## REQUIREMENT
Every entry is to be restated exactly; pictures are not part of the copy.

## SOURCE DATA
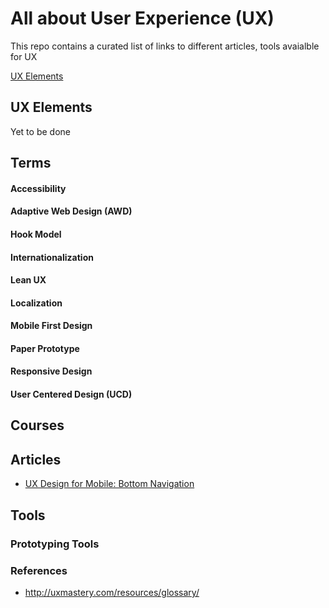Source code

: # All about User Experience (UX)

This repo contains a curated list of links to different articles, tools avaialble for UX

[UX Elements](#ux-elements)

## UX Elements

Yet to be done

## Terms

#### Accessibility
#### Adaptive Web Design (AWD)
#### Hook Model
#### Internationalization
#### Lean UX
#### Localization
#### Mobile First Design
#### Paper Prototype
#### Responsive Design
#### User Centered Design (UCD)


## Courses

## Articles

* [UX Design for Mobile: Bottom Navigation](https://uxplanet.org/perfect-bottom-navigation-for-mobile-app-effabbb98c0f)

## Tools

### Prototyping Tools

### References

* http://uxmastery.com/resources/glossary/
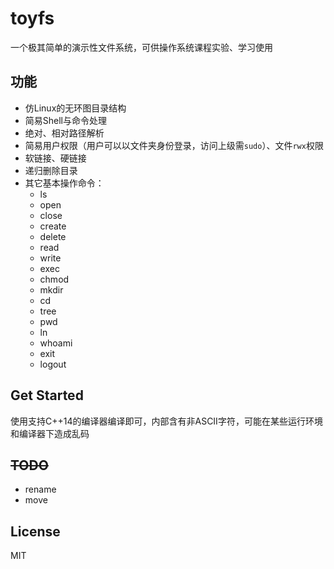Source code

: # toyfs

一个极其简单的演示性文件系统，可供操作系统课程实验、学习使用

## 功能

- 仿Linux的无环图目录结构
- 简易Shell与命令处理
- 绝对、相对路径解析
- 简易用户权限（用户可以以文件夹身份登录，访问上级需`sudo`）、文件`rwx`权限
- 软链接、硬链接
- 递归删除目录
- 其它基本操作命令：
  - ls
  - open
  - close
  - create
  - delete
  - read
  - write
  - exec
  - chmod
  - mkdir
  - cd
  - tree
  - pwd
  - ln
  - whoami
  - exit
  - logout

## Get Started

使用支持C++14的编译器编译即可，内部含有非ASCII字符，可能在某些运行环境和编译器下造成乱码

## ~~TODO~~

- rename
- move

## License

MIT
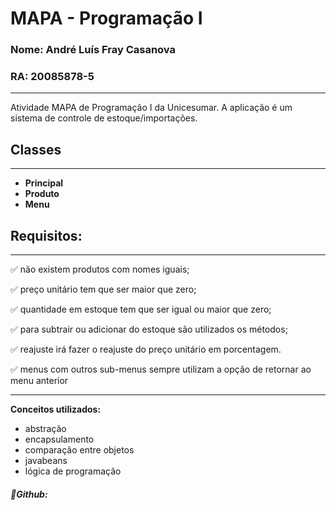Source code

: # MAPA - Programação I

### Nome: André Luís Fray Casanova

### RA: 20085878-5

---

Atividade MAPA de Programação I da Unicesumar. A aplicação é um sistema de controle de estoque/importações.

## Classes

---

- **Principal**
- **Produto**
- **Menu**

## Requisitos:

---

:white_check_mark: não existem produtos com nomes iguais;

:white_check_mark: preço unitário tem que ser maior que zero;

:white_check_mark: quantidade em estoque tem que ser igual ou maior que zero;

:white_check_mark: para subtrair ou adicionar do estoque são utilizados os métodos;

:white_check_mark: reajuste irá fazer o reajuste do preço unitário em porcentagem.

:white_check_mark: menus com outros sub-menus sempre utilizam a opção de retornar ao menu anterior

---

**Conceitos utilizados:**

- abstração
- encapsulamento
- comparação entre objetos
- javabeans
- lógica de programação

##### :rocket:Github:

## EXPECTED OUTPUT
Source code

: # All about User Experience (UX)

This repo contains a curated list of links to different articles, tools avaialble for UX

[UX Elements](#ux-elements)

## UX Elements

Yet to be done

## Terms

#### Accessibility
#### Adaptive Web Design (AWD)
#### Hook Model
#### Internationalization
#### Lean UX
#### Localization
#### Mobile First Design
#### Paper Prototype
#### Responsive Design
#### User Centered Design (UCD)


## Courses

## Articles

* [UX Design for Mobile: Bottom Navigation](https://uxplanet.org/perfect-bottom-navigation-for-mobile-app-effabbb98c0f)

## Tools

### Prototyping Tools

### References

* http://uxmastery.com/resources/glossary/
Source code

: # toyfs

一个极其简单的演示性文件系统，可供操作系统课程实验、学习使用

## 功能

- 仿Linux的无环图目录结构
- 简易Shell与命令处理
- 绝对、相对路径解析
- 简易用户权限（用户可以以文件夹身份登录，访问上级需`sudo`）、文件`rwx`权限
- 软链接、硬链接
- 递归删除目录
- 其它基本操作命令：
  - ls
  - open
  - close
  - create
  - delete
  - read
  - write
  - exec
  - chmod
  - mkdir
  - cd
  - tree
  - pwd
  - ln
  - whoami
  - exit
  - logout

## Get Started

使用支持C++14的编译器编译即可，内部含有非ASCII字符，可能在某些运行环境和编译器下造成乱码

## ~~TODO~~

- rename
- move

## License

MIT
Source code

: # MAPA - Programação I

### Nome: André Luís Fray Casanova

### RA: 20085878-5

---

Atividade MAPA de Programação I da Unicesumar. A aplicação é um sistema de controle de estoque/importações.

## Classes

---

- **Principal**
- **Produto**
- **Menu**

## Requisitos:

---

:white_check_mark: não existem produtos com nomes iguais;

:white_check_mark: preço unitário tem que ser maior que zero;

:white_check_mark: quantidade em estoque tem que ser igual ou maior que zero;

:white_check_mark: para subtrair ou adicionar do estoque são utilizados os métodos;

:white_check_mark: reajuste irá fazer o reajuste do preço unitário em porcentagem.

:white_check_mark: menus com outros sub-menus sempre utilizam a opção de retornar ao menu anterior

---

**Conceitos utilizados:**

- abstração
- encapsulamento
- comparação entre objetos
- javabeans
- lógica de programação

##### :rocket:Github:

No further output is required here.